Data excerpts:
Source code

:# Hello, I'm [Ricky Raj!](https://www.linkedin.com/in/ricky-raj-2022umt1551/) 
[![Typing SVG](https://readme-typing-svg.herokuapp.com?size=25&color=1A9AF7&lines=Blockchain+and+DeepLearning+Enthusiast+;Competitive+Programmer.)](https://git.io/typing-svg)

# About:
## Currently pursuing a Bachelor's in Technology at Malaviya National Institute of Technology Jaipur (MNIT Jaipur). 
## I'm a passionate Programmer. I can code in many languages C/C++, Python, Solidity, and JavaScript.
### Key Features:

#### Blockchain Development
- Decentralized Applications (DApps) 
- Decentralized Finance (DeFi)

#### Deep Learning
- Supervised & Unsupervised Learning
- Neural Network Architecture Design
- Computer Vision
--
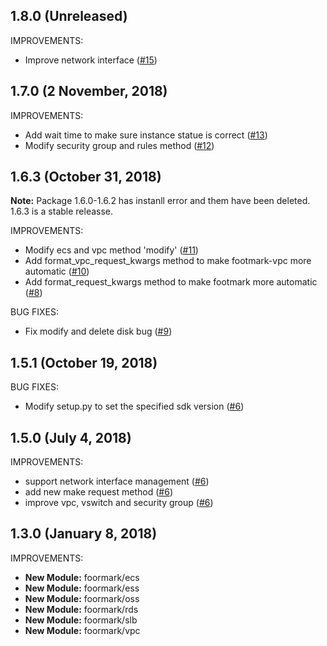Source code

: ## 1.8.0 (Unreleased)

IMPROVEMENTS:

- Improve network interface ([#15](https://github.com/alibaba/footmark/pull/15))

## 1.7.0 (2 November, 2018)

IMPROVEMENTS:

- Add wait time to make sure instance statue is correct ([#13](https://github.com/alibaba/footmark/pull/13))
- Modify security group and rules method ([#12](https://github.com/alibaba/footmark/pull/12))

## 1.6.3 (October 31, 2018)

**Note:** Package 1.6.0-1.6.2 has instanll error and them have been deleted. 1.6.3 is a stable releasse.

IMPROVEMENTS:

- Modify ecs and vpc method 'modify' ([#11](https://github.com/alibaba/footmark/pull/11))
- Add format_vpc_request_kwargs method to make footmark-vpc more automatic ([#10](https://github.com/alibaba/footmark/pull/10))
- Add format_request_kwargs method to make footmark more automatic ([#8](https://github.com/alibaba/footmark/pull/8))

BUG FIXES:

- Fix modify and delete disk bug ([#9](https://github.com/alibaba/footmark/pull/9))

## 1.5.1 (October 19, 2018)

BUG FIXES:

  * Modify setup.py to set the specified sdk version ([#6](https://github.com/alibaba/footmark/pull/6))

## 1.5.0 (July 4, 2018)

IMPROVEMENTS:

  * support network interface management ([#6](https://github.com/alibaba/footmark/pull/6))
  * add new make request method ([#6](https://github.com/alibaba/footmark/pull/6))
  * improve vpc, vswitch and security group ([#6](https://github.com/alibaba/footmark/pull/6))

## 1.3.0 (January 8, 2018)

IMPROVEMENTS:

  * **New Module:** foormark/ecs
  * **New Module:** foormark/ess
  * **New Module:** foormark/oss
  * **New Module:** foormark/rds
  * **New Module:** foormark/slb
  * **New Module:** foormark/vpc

### Task
Of the lines above, extract only those from the line with "## 1.8.0 (Unreleased)" to the line with "- Modify security", both included, exactly as written.

### Answer to this exercise
: ## 1.8.0 (Unreleased)

IMPROVEMENTS:

- Improve network interface ([#15](https://github.com/alibaba/footmark/pull/15))

## 1.7.0 (2 November, 2018)

IMPROVEMENTS:

- Add wait time to make sure instance statue is correct ([#13](https://github.com/alibaba/footmark/pull/13))
- Modify security group and rules method ([#12](https://github.com/alibaba/footmark/pull/12))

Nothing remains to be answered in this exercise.